6. To meat sauce with dairy, stir in 1 cup shredded sharp cheddar cheese.

7. Spoon meat into pasta shells and place into baking dishes. (If making dairy free and ones with dairy, use separate baking dishes!)

8. Sprinkle cheese over the ones that contain cheese in the meat sauce.

9. Bake at 350 for 20-30 minutes.

10. Prepare veggie as side dish. Tonight for us, it was steamed broccoli! Steam broccoli in stovetop steamer, or in microwaveable dish with water and covered in plastic wrap for 4-5 minutes.
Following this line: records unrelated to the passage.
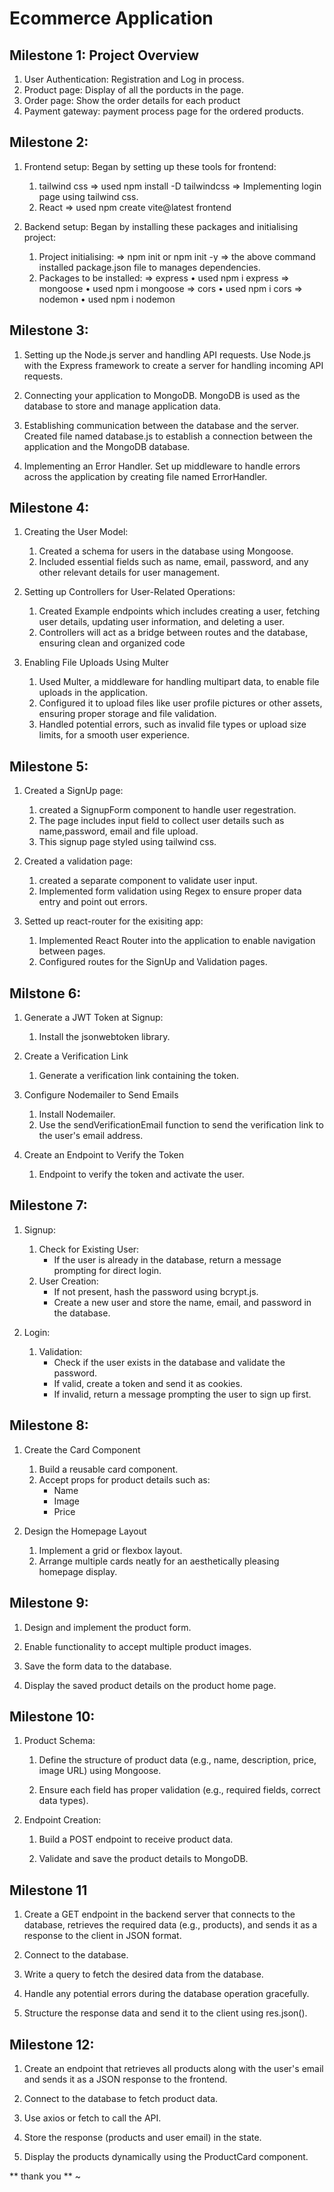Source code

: # Ecommerce Application

## Milestone 1: Project Overview

1. User Authentication: Registration and Log in process.
2. Product page: Display of all the porducts in the page.
3. Order page: Show the order details for each product
4. Payment gateway: payment process page for the ordered products.

## Milestone 2:

1. Frontend setup:
Began by setting up these tools for frontend:
    1. tailwind css
        => used npm install -D tailwindcss
        => Implementing login page using tailwind css.
    2. React 
        => used npm create vite@latest frontend


2. Backend setup:
Began by installing these packages and initialising project:
    1. Project initialising:
        => npm init or npm init -y
        => the above command installed package.json file to manages dependencies.
    2. Packages to be installed:
        => express
            • used npm i express
        => mongoose
            • used npm i mongoose
        => cors
            • used npm i cors
        => nodemon
            • used npm i nodemon

## Milestone 3:
1. Setting up the Node.js server and handling API requests.
    Use Node.js with the Express framework to create a server for handling incoming API requests.

2. Connecting your application to MongoDB.
    MongoDB is used as the database to store and manage application data.

3. Establishing communication between the database and the server.
    Created file named database.js to establish a connection between the application and the MongoDB database.

4. Implementing an Error Handler.
    Set up middleware to handle errors across the application by creating file named ErrorHandler.

## Milestone 4:
1. Creating the User Model:
    1. Created a schema for users in the database using Mongoose.
    2. Included essential fields such as name, email, password, and any other relevant details for user management.

2. Setting up Controllers for User-Related Operations:
    1. Created Example endpoints which includes creating a user, fetching user details, updating user information, and deleting a user.
    2. Controllers will act as a bridge between routes and the database, ensuring clean and organized code

3. Enabling File Uploads Using Multer
    1. Used Multer, a middleware for handling multipart data, to enable file uploads in the application.
    2. Configured it to upload files like user profile pictures or other assets, ensuring proper storage and file validation.
    3. Handled potential errors, such as invalid file types or upload size limits, for a smooth user experience.


## Milestone 5: 
1. Created a SignUp page:
    1. created a SignupForm component to handle user regestration.
    2. The page includes input field to collect user details such as name,password, email and file upload.
    3. This signup page styled using tailwind css.

2. Created a validation page:
    1. created a separate component to validate user input.
    2. Implemented form validation using Regex to ensure proper data entry and point out errors.

3. Setted up react-router for the exisiting app:
    1. Implemented React Router into the application to enable navigation between pages.
    2. Configured routes for the SignUp and Validation pages.

## Milstone 6:
1. Generate a JWT Token at Signup:
    1. Install the jsonwebtoken library.
2. Create a Verification Link

    1. Generate a verification link containing the token.
3. Configure Nodemailer to Send Emails

    1. Install Nodemailer.
    2. Use the sendVerificationEmail function to send the verification link to the user's email address.

4. Create an Endpoint to Verify the Token

    1. Endpoint to verify the token and activate the user.


## Milestone 7:
1. Signup:
    1. Check for Existing User:
        - If the user is already in the database, return a message prompting for direct login.
    2. User Creation:
        - If not present, hash the password using bcrypt.js.
        - Create a new user and store the name, email, and password in the database.

2. Login:
    1. Validation:
        - Check if the user exists in the database and validate the password.
        - If valid, create a token and send it as cookies.
        - If invalid, return a message prompting the user to sign up first.


## Milestone 8:

1. Create the Card Component
    1. Build a reusable card component.
    2. Accept props for product details such as:
        - Name
        - Image
        - Price

2. Design the Homepage Layout
    1. Implement a grid or flexbox layout.
    2. Arrange multiple cards neatly for an aesthetically pleasing homepage display.

## Milestone 9:

1. Design and implement the product form.

2. Enable functionality to accept multiple product images.

3. Save the form data to the database.

4. Display the saved product details on the product home page.

## Milestone 10:

1. Product Schema:

    1. Define the structure of product data (e.g., name, description, price, image URL) using Mongoose.

    2. Ensure each field has proper validation (e.g., required fields, correct data types).

2. Endpoint Creation:

    1. Build a POST endpoint to receive product data.

    2. Validate and save the product details to MongoDB.

## Milestone 11

1. Create a GET endpoint in the backend server that connects to the database, retrieves the required data (e.g., products), and sends it as a response to the client in JSON format.

2. Connect to the database.

3. Write a query to fetch the desired data from the database.

4. Handle any potential errors during the database operation gracefully.

5. Structure the response data and send it to the client using res.json().

## Milestone 12:

1. Create an endpoint that retrieves all products along with the user's email and sends it as a JSON response to the frontend.

2. Connect to the database to fetch product data.

3. Use axios or fetch to call the API.

4. Store the response (products and user email) in the state.

5. Display the products dynamically using the ProductCard component.

** thank you **
~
11. Serve Italian Stuffed Shells with Steamed Broccoli. Freeze the rest for later!

Italian Stuffed Shells

Absolutely delightful!
Prep Time25 minutes
Cook Time20 minutes
Servings - 10 servings

Ingredients 

  • 2 boxes of jumbo pasta shells I used about 2/3 of the shells, so you could get by just cooking 1 1/2 boxes.
  • 2 26 oz. cans spaghetti sauce
  • 1 box frozen spinach
  • 1.5 lb. ground beef
  • 1 medium onion
  • 2 tsp garlic powder
  • 1 tsp each salt and pepper
  • 2 eggs
  • 2 cups shredded cheese Omit if dairy free
  • Serve with fresh veggies like 2 broccoli heads

Instructions

  • In large pot, cook pasta according to package instructions. Drain and set aside.
  • Spread 1/2 – 1 cup spaghetti sauce into base of each baking dish.
  • Cook frozen spinach as directed on package. Drain excess liquid after cooking.
  • In large skillet, brown the ground beef with chopped onion. Drain, rinse and return to skillet. Add the rest of the spaghetti sauce, garlic powder, salt and pepper. Stir in the spinach.
  • Here is where I divided the meat into 2 parts. One part dairy-free. The other part with cheese.
  • To each meat, stir in 1 egg.
  • To meat sauce with dairy, stir in 1 cup shredded sharp cheddar cheese.
  • Spoon meat into pasta shells and place into baking dishes. (If making dairy free and ones with dairy, use separate baking dishes!)
  • Sprinkle cheese over the ones that contain cheese in the meat sauce.
  • Bake at 350 for 20-30 minutes.
  • Prepare veggie as side dish. Tonight for us, it was steamed broccoli! Steam broccoli in stove top steamer, or in microwaveable dish with water and covered in plastic wrap for 4-5 minutes.
  • Serve Italian Stuffed Shells with Steamed Broccoli. Freeze the rest for later!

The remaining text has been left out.